Garcia war unter dreißig, ein sehr gut aussehender, gepflegter Anwalt. Dunkles, kurzes Haar. Vielleicht lateinamerikanischer Abstammung, aber die Haut war nicht dunkel. Die Kleidung war teuer. Marineblauer Anzug, vermutlich Wolle. Kein Muster oder Streifen. Weißes Hemd mit breitem Kragen und Seidenkrawatte. Elegante schwarze oder weinrote Schuhe, auf Hochglanz poliert. Das Fehlen eines Aktenkoffers war verwunderlich. Aber schließlich war es Lunchzeit gewesen, und er war vermutlich nur aus dem Büro geeilt, um anzurufen, und dann wieder zurück ins Büro. Das Justizministerium war nur einen Block weit entfernt.
Grantham betrachtete die Fotos und behielt die Tür im Auge. Sarge verspätete sich nie. Es war dunkel, und das Lokal füllte sich. Granthams Gesicht war das einzige weiße im Umkreis von drei Häuserblocks.
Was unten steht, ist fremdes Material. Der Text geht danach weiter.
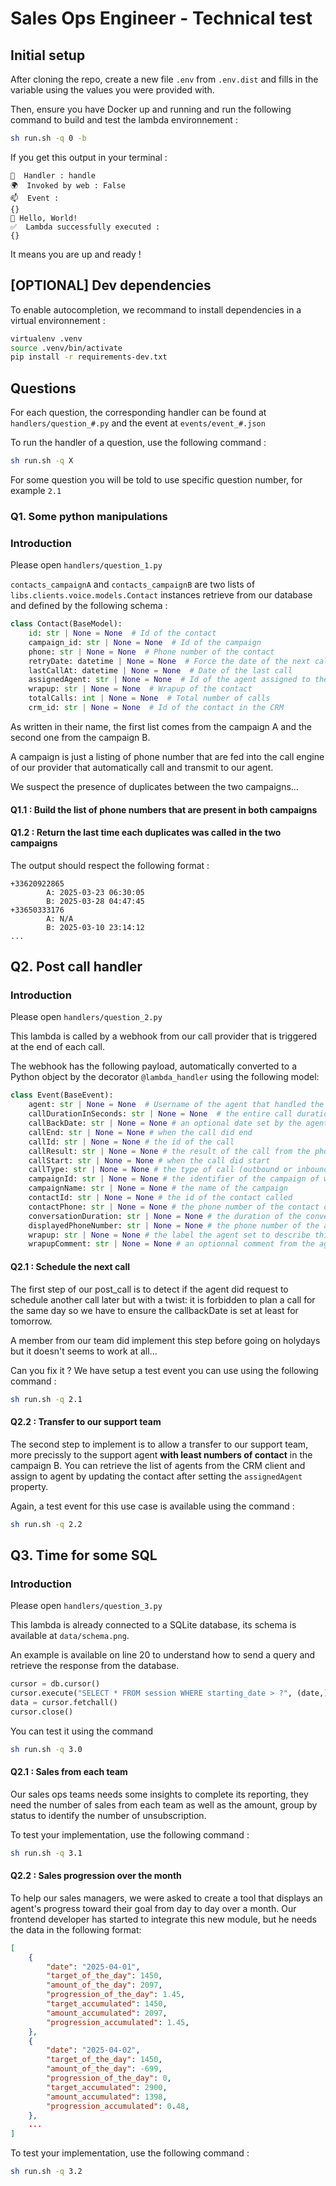 # Sales Ops Engineer - Technical test

## Initial setup

After cloning the repo, create a new file `.env` from `.env.dist` and fills in the 
variable using the values you were provided with.

Then, ensure you have Docker up and running and run the following command to build and test 
the lambda environnement :

```bash
sh run.sh -q 0 -b
```

If you get this output in your terminal :

```
🧰  Handler : handle
🌍  Invoked by web : False
📫  Event :
{}
👋 Hello, World!
✅  Lambda successfully executed :
{}
```

It means you are up and ready !

## [OPTIONAL] Dev dependencies

To enable autocompletion, we recommand to install dependencies in a virtual environnement :

```bash
virtualenv .venv
source .venv/bin/activate
pip install -r requirements-dev.txt
```

## Questions

For each question, the corresponding handler can be found at `handlers/question_#.py` and the event at `events/event_#.json`

To run the handler of a question, use the following command :

```bash
sh run.sh -q X
```

For some question you will be told to use specific question number, for example `2.1`

### Q1. Some python manipulations

### Introduction

Please open `handlers/question_1.py`

`contacts_campaignA` and `contacts_campaignB` are two lists of `libs.clients.voice.models.Contact` instances retrieve from our database and defined by the following schema :

```python
class Contact(BaseModel):
    id: str | None = None  # Id of the contact
    campaign_id: str | None = None  # Id of the campaign
    phone: str | None = None  # Phone number of the contact
    retryDate: datetime | None = None  # Force the date of the next call
    lastCallAt: datetime | None = None  # Date of the last call
    assignedAgent: str | None = None  # Id of the agent assigned to the contact
    wrapup: str | None = None  # Wrapup of the contact
    totalCalls: int | None = None  # Total number of calls
    crm_id: str | None = None  # Id of the contact in the CRM

```

As written in their name, the first list comes from the campaign A and the second one from the campaign B.

A campaign is just a listing of phone number that are fed into the call engine of our provider that automatically 
call and transmit to our agent.

We suspect the presence of duplicates between the two campaigns...

#### Q1.1 : Build the list of phone numbers that are present in both campaigns

#### Q1.2 : Return the last time each duplicates was called in the two campaigns

The output should respect the following format :
```
+33620922865 
        A: 2025-03-23 06:30:05 
        B: 2025-03-28 04:47:45
+33650333176 
        A: N/A 
        B: 2025-03-10 23:14:12
...
```


## Q2. Post call handler

### Introduction

Please open `handlers/question_2.py`

This lambda is called by a webhook from our call provider that is triggered at the end of each call.

The webhook has the following payload, automatically converted to a Python object by the decorator `@lambda_handler` using the following model:

```python
class Event(BaseEvent):
    agent: str | None = None  # Username of the agent that handled the call
    callDurationInSeconds: str | None = None  # the entire call duration
    callBackDate: str | None = None # an optional date set by the agent to request a new call on a given date
    callEnd: str | None = None # when the call did end
    callId: str | None = None # the id of the call
    callResult: str | None = None # the result of the call from the phone system perspective
    callStart: str | None = None # when the call did start
    callType: str | None = None # the type of call (outbound or inbound)
    campaignId: str | None = None # the identifier of the campaign of which the contact is a part
    campaignName: str | None = None # the name of the campaign
    contactId: str | None = None # the id of the contact called
    contactPhone: str | None = None # the phone number of the contact called
    conversationDuration: str | None = None # the duration of the conversation (excluded ringing or SVI time)
    displayedPhoneNumber: str | None = None # the phone number of the agent 
    wrapup: str | None = None # the label the agent set to describe this call
    wrapupComment: str | None = None # an optionnal comment from the agent
```

#### Q2.1 : Schedule the next call

The first step of our post_call is to detect if the agent did request to schedule another call later
but with a twist: it is forbidden to plan a call for the same day so we have to ensure the callbackDate
is set at least for tomorrow.

A member from our team did implement this step before going on holydays but it doesn't seems to work at all...

Can you fix it ? We have setup a test event you can use using the following command :

```bash
sh run.sh -q 2.1
```

#### Q2.2 : Transfer to our support team

The second step to implement is to allow a transfer to our support team, more precissly to the support agent **with least numbers of contact** in the campaign B.
You can retrieve the list of agents from the CRM client and assign to agent by updating the contact after setting the `assignedAgent` property.

Again, a test event for this use case is available using the command : 

```bash
sh run.sh -q 2.2
```

## Q3. Time for some SQL

### Introduction

Please open `handlers/question_3.py`

This lambda is already connected to a SQLite database, its schema is available at `data/schema.png`.

An example is available on line 20 to understand how to send a query and retrieve the response from the database.

```python
cursor = db.cursor()
cursor.execute("SELECT * FROM session WHERE starting_date > ?", (date,))
data = cursor.fetchall()
cursor.close()
```

You can test it using the command

```bash
sh run.sh -q 3.0
```

#### Q2.1 : Sales from each team

Our sales ops teams needs some insights to complete its reporting, they need the number of sales
from each team as well as the amount, group by status to identify the number of unsubscription.

To test your implementation, use the following command :

```bash
sh run.sh -q 3.1
```


#### Q2.2 : Sales progression over the month

To help our sales managers, we were asked to create a tool that displays an agent's progress toward
their goal from day to day over a month. Our frontend developer has started to integrate this new 
module, but he needs the data in the following format:
```json
[
    {
        "date": "2025-04-01",
        "target_of_the_day": 1450,
        "amount_of_the_day": 2097,
        "progression_of_the_day": 1.45,
        "target_accumulated": 1450,
        "amount_accumulated": 2097,
        "progression_accumulated": 1.45,
    },
    {
        "date": "2025-04-02",
        "target_of_the_day": 1450,
        "amount_of_the_day": -699,
        "progression_of_the_day": 0,
        "target_accumulated": 2900,
        "amount_accumulated": 1398,
        "progression_accumulated": 0.48,
    },
    ...
]
```

To test your implementation, use the following command :

```bash
sh run.sh -q 3.2
```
Unter den Zehntausenden von Regierungsanwälten in Washington hatte er einige gesehen, die sich gut zu kleiden wussten, aber nicht viele. Und schon gar nicht unter den Jüngeren. Sie fingen mit vierzigtausend im Jahr an, und Kleidung war nicht wichtig. Aber für Garcia war sie wichtig, und er war zu jung und zu gut angezogen, um ein Regierungsanwalt zu sein.
Also war er ein privater, seit etwa drei oder vier Jahren in einer Firma und mit einem Gehalt von schätzungsweise achtzig Riesen. Großartig. Das engte das Feld auf fünfzigtausend Anwälte ein, und vermutlich wurden es jede Minute mehr.
Die Tür ging auf, und ein Polizist kam herein. Durch den
Rauch und Dunst hindurch konnte er erkennen, dass es Cleve war. Dies war ein anständiges Lokal, ohne Glücksspiel oder Nutten, deshalb regte sich niemand über das Erscheinen eines Polizisten auf. Er ließ sich Grantham gegenüber in der Nische nieder.
«Haben Sie dieses Lokal ausgesucht?«fragte Grantham.
«Ja. Gefällt es Ihnen?«
«Drücken wir es so aus. Wir versuchen, nicht aufzufallen, stimmt’s? Ich bin hier, um von einem Angestellten im Weißen Haus geheime Informationen zu erhalten. Dicke Hunde. Und nun sagen Sie mir, Cleve — bin ich unauffällig, wenn ich mit meiner weißen Haut hier sitze?«
«Ich sage es Ihnen nur ungern, Grantham, aber Sie sind bei weitem nicht so berühmt, wie Sie glauben. Sehen Sie diese Typen dort an der Bar?«Er wies auf die Theke, an der Bauarbeiter saßen.»Ich gebe Ihnen meinen Gehaltsscheck, wenn einer von den Typen dort je die Washington Post gelesen oder von Gray Grantham gehört hat oder sich auch nur im mindesten dafür interessiert, was im Weißen Haus passiert.«
«Okay, okay. Wo ist Sarge?«
«Sarge fühlt sich nicht wohl. Er hat mir eine Nachricht für Sie mitgegeben.«
Das ging nicht. Er konnte Sarge als ungenannten Informanten benutzen, aber nicht Sarges Sohn oder sonst jemanden, mit dem Sarge gesprochen hatte.»Was ist mit ihm?«
«Das Alter. Ihm war heute abend nicht danach zumute, mit Ihnen zu reden, aber er hat gesagt, es wäre dringend.«
Grantham hörte zu und wartete.
«Ich habe draußen in meinem Wagen einen Brief, fest zugeklebt und versiegelt. Sarge hat sich unmissverständlich ausgedrückt, als er ihn mir gab, und gesagt, ich dürfte ihn auf keinen Fall aufmachen. Übergib ihn Mr. Grantham Scheint etwas Wichtiges zu sein.«
«Gehen wir.«
Sie schoben sich durch die Menge zur Tür. Der Streifenwagen parkte am Bordstein. Cleve öffnete die Beifahrertür und holte den Umschlag aus dem Handschuhfach.»Das hat er im Westflügel mitgehen lassen.«
Grantham steckte ihn in die Tasche. Es war nicht Sarges Art, etwas zu stehlen, und seit sie miteinander in Verbindung standen, hatte er noch nie ein Dokument abgeliefert.